Thanks for raising an issue, I will try to look into this. Looks like the issue is on the AllenNLP side of things. Unless you really need to use AllenNLP, can you try using it from HuggingFace Transformers instead? Instructions here.

abis330 commented 2 years ago

I am planning to do pre-training on the unlabeled dataset that I have with me. This error is stopping me to do so.

JohnGiorgi commented 2 years ago

TLDR; You likely have installed an unsupported version of AllenNLP. Try installing a supported version and running the code again.


Can you provide more information on your environment, please? E.g. OS, python version, AllenNLP version, the commands you used to install DeCLUTR, etc...

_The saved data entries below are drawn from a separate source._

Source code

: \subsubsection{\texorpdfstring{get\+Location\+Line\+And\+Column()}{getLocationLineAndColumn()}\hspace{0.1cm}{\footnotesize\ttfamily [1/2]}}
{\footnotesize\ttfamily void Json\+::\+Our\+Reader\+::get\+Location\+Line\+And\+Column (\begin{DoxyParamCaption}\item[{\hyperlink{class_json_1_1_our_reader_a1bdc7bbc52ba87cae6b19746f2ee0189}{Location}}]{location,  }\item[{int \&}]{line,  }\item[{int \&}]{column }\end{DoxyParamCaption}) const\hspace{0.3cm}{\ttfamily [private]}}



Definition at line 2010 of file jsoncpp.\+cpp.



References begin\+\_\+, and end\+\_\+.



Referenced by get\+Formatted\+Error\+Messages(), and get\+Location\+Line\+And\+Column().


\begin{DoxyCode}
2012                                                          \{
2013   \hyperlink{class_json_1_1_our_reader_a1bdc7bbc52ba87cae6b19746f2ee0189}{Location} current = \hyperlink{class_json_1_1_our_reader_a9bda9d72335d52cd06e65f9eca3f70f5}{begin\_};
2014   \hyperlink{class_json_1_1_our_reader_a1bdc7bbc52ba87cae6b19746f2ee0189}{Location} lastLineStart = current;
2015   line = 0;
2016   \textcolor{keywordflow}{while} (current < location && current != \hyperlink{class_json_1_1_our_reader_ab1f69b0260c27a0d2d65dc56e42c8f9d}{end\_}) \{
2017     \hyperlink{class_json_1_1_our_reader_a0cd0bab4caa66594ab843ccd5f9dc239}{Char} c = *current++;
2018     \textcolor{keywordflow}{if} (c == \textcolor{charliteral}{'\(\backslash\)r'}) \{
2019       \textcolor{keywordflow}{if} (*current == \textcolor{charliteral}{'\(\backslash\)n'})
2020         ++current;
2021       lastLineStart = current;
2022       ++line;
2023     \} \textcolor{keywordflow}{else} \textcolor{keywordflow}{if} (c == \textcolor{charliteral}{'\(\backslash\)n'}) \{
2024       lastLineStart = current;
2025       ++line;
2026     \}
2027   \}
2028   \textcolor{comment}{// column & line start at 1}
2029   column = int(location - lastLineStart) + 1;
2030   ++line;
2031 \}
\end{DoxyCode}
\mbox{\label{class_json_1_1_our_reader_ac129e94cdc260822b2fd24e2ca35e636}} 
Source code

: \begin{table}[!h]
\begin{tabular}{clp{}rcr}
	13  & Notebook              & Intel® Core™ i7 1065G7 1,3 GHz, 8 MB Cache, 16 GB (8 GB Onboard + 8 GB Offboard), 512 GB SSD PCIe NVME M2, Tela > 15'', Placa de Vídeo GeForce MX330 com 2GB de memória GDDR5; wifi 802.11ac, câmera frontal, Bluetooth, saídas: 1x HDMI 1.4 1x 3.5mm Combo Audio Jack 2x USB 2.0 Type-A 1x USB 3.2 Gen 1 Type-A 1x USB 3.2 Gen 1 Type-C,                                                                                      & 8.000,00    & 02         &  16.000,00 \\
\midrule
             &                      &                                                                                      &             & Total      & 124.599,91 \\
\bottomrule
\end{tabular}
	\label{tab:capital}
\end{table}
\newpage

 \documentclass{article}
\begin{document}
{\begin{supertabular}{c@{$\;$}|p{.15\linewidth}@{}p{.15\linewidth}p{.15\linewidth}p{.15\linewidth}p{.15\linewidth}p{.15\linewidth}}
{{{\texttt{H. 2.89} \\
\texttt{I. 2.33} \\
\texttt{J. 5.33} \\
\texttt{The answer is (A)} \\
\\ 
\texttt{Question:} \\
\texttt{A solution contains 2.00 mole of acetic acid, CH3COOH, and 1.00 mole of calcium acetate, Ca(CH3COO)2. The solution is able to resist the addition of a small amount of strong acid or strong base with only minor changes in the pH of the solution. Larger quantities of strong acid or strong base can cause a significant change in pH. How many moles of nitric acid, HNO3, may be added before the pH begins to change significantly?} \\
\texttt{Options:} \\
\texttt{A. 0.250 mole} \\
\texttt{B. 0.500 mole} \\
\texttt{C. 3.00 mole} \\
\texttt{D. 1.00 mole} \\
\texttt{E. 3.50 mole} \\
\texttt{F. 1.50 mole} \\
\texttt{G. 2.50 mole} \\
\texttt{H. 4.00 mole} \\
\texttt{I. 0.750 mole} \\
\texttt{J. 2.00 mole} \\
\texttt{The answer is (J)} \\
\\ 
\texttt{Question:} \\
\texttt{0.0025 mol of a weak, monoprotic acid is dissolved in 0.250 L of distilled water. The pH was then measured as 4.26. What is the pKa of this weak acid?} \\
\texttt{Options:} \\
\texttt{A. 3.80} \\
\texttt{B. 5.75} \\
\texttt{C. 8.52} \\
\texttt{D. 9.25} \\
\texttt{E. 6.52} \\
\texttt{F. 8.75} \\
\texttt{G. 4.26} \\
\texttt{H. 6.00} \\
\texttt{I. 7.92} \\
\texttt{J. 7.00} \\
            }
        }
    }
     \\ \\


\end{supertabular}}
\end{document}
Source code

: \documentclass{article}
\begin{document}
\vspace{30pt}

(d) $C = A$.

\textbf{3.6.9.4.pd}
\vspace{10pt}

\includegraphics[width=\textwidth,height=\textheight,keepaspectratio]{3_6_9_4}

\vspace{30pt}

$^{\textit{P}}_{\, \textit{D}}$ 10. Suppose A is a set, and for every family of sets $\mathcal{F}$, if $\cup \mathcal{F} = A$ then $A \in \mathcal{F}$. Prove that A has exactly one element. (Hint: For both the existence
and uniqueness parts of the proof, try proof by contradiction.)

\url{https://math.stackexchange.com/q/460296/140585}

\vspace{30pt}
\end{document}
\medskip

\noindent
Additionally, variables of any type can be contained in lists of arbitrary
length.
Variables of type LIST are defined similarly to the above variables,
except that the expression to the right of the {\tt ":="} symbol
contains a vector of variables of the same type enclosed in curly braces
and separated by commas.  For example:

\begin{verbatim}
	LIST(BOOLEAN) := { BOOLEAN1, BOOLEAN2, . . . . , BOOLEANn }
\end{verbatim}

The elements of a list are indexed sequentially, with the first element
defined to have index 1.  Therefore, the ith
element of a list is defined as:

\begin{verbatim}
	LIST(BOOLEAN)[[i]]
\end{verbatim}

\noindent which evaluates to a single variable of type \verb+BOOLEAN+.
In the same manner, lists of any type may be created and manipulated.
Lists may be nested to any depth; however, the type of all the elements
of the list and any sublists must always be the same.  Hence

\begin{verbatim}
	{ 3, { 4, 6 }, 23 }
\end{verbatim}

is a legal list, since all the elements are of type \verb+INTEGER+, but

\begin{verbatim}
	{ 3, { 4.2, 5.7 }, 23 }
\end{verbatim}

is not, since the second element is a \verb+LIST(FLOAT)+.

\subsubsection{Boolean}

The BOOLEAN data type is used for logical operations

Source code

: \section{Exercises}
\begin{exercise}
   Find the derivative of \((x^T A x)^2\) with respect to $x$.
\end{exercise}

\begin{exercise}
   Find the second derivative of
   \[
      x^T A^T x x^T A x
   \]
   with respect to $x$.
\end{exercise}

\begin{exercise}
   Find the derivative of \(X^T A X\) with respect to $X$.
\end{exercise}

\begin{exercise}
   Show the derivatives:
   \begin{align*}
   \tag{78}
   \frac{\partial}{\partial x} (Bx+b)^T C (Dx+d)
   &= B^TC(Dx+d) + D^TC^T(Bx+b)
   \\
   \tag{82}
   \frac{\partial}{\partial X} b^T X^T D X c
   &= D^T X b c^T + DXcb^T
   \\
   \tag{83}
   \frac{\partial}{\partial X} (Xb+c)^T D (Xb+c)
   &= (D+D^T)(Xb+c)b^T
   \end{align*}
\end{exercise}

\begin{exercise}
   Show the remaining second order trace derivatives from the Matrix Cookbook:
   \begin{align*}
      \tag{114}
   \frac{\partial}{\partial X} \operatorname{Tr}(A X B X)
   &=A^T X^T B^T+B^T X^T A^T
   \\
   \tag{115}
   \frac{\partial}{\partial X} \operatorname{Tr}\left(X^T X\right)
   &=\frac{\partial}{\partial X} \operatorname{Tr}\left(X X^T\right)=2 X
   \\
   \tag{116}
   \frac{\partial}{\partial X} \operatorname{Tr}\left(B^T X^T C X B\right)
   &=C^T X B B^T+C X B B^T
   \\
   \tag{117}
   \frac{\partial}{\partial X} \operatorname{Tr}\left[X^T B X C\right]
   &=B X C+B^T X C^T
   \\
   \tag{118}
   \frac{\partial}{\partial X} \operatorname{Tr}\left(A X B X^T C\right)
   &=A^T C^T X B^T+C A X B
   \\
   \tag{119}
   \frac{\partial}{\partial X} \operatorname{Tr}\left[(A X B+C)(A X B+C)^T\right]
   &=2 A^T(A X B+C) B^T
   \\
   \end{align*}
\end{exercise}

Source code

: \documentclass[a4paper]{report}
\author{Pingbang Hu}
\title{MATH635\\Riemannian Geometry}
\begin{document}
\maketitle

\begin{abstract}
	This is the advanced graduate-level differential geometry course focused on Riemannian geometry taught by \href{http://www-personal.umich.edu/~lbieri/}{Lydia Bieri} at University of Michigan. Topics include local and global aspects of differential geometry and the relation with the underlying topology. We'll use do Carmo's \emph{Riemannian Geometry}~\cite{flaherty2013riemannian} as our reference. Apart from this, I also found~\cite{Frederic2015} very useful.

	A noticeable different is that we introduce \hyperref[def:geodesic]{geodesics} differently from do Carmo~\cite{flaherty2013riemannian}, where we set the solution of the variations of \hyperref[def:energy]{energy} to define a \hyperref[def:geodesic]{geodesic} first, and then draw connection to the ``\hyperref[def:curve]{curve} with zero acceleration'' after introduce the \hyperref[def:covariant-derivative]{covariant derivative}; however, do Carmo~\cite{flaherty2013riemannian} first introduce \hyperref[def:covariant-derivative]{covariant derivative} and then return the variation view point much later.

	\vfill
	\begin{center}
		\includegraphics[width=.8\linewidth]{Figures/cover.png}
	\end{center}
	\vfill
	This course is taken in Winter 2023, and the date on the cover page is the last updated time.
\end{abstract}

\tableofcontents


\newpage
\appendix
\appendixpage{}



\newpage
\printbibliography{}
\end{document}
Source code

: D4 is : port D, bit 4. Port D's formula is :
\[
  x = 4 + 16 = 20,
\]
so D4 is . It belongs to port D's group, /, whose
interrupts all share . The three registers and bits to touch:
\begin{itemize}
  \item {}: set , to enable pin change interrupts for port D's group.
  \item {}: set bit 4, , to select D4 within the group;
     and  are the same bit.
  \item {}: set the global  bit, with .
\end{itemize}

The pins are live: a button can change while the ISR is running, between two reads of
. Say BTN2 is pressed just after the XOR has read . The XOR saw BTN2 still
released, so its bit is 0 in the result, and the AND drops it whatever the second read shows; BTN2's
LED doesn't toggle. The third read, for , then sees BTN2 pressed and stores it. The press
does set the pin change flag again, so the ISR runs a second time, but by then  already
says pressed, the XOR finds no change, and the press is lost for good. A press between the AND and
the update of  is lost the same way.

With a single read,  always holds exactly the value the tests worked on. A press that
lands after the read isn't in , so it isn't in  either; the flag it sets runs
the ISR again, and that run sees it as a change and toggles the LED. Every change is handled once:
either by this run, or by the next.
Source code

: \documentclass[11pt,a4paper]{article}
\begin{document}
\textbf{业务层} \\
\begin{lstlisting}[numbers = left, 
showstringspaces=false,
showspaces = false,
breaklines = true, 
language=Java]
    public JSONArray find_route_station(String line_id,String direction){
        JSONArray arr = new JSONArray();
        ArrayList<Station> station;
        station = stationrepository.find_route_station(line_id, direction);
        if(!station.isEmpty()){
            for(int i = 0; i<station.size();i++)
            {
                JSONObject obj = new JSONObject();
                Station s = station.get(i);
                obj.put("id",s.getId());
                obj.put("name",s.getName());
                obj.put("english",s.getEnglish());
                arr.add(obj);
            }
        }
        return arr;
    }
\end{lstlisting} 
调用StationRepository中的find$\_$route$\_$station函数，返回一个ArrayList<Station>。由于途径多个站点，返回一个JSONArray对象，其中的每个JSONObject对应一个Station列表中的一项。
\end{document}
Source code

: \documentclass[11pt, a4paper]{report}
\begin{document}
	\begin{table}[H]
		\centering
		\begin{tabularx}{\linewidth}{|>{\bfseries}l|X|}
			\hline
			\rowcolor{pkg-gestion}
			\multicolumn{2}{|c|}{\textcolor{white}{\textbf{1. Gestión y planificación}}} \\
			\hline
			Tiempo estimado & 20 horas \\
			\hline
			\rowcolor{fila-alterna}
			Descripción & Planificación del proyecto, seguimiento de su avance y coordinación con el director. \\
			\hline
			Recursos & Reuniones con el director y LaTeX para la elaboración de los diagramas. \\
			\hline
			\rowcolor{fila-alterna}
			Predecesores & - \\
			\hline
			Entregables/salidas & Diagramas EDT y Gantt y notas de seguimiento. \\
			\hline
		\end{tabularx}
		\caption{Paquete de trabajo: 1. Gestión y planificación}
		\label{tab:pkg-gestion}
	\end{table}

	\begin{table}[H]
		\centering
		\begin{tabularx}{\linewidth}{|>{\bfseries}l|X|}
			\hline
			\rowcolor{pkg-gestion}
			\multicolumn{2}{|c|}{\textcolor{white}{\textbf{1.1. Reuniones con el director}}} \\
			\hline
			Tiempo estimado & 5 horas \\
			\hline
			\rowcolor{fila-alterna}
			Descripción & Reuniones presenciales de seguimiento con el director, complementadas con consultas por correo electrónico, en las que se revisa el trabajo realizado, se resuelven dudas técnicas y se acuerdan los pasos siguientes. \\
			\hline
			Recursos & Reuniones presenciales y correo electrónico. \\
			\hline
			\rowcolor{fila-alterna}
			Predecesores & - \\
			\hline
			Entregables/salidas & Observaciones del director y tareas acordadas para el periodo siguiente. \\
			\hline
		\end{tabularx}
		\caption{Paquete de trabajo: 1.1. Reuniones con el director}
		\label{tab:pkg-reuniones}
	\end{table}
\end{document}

This works fine in the embedding.ipynb notebook (see screenshot below)

image

so I think it's likely there is something up with your environment. Looking at the error, my best guess is that you have installed a newer version of AllenNLP than is supported by this repo. In the version of AllenNLP required by this repo, the text_to_instance method of DatasetReader (which is inherited by our DeCLUTRDatasetReader) accepts an argument text. However, in newer versions of AllenNLP this argument is called inputs. Hence the error you are getting:

TypeError: DeCLUTRDatasetReader.text_to_instance: `inputs` must be present.

You can check the version of AllenNLP you have installed by running

pip freeze | grep "allennlp*"

in your python environment where you have installed this repo. I would try installing a supported version and trying this example again.

JohnGiorgi commented 1 year ago

Closing, please re-open if I didn't solve your issue!